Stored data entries
^^^^^^^^^^^^^^^^

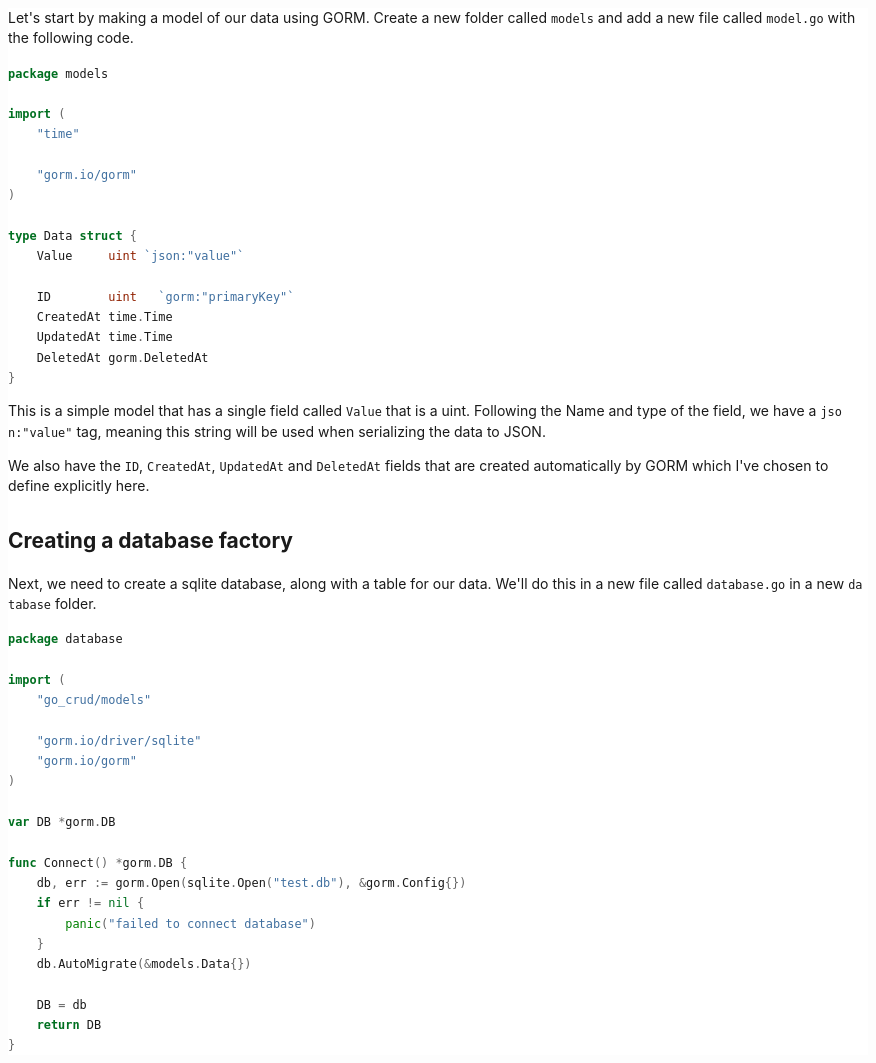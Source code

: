 Let's start by making a model of our data using GORM. Create a new folder called `models` and add a new file called `model.go` with the following code.

```go
package models

import (
	"time"

	"gorm.io/gorm"
)

type Data struct {
	Value     uint `json:"value"`

	ID        uint   `gorm:"primaryKey"`
	CreatedAt time.Time
	UpdatedAt time.Time
	DeletedAt gorm.DeletedAt
}
```

This is a simple model that has a single field called `Value` that is a uint. Following the Name and type of the field, we have a `json:"value"` tag, meaning this string will be used when serializing the data to JSON. 

We also have the `ID`, `CreatedAt`, `UpdatedAt` and `DeletedAt` fields that are created automatically by GORM which I've chosen to define explicitly here.

## Creating a database factory

Next, we need to create a sqlite database, along with a table for our data. We'll do this in a new file called `database.go` in a new `database` folder.

```go
package database

import (
	"go_crud/models"

	"gorm.io/driver/sqlite"
	"gorm.io/gorm"
)

var DB *gorm.DB

func Connect() *gorm.DB {
	db, err := gorm.Open(sqlite.Open("test.db"), &gorm.Config{})
	if err != nil {
		panic("failed to connect database")
	}
	db.AutoMigrate(&models.Data{})

	DB = db
	return DB
}
```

^^^^^^^^^^^^^^^^

_What you will do:_
Print every entry exactly. Pictures are not part of the copy.

_Worked solution:_
Source code

: Let's start by making a model of our data using GORM. Create a new folder called `models` and add a new file called `model.go` with the following code.

```go
package models

import (
	"time"

	"gorm.io/gorm"
)

type Data struct {
	Value     uint `json:"value"`

	ID        uint   `gorm:"primaryKey"`
	CreatedAt time.Time
	UpdatedAt time.Time
	DeletedAt gorm.DeletedAt
}
```

This is a simple model that has a single field called `Value` that is a uint. Following the Name and type of the field, we have a `json:"value"` tag, meaning this string will be used when serializing the data to JSON. 

We also have the `ID`, `CreatedAt`, `UpdatedAt` and `DeletedAt` fields that are created automatically by GORM which I've chosen to define explicitly here.

## Creating a database factory

Next, we need to create a sqlite database, along with a table for our data. We'll do this in a new file called `database.go` in a new `database` folder.

```go
package database

import (
	"go_crud/models"

	"gorm.io/driver/sqlite"
	"gorm.io/gorm"
)

var DB *gorm.DB

func Connect() *gorm.DB {
	db, err := gorm.Open(sqlite.Open("test.db"), &gorm.Config{})
	if err != nil {
		panic("failed to connect database")
	}
	db.AutoMigrate(&models.Data{})

	DB = db
	return DB
}
```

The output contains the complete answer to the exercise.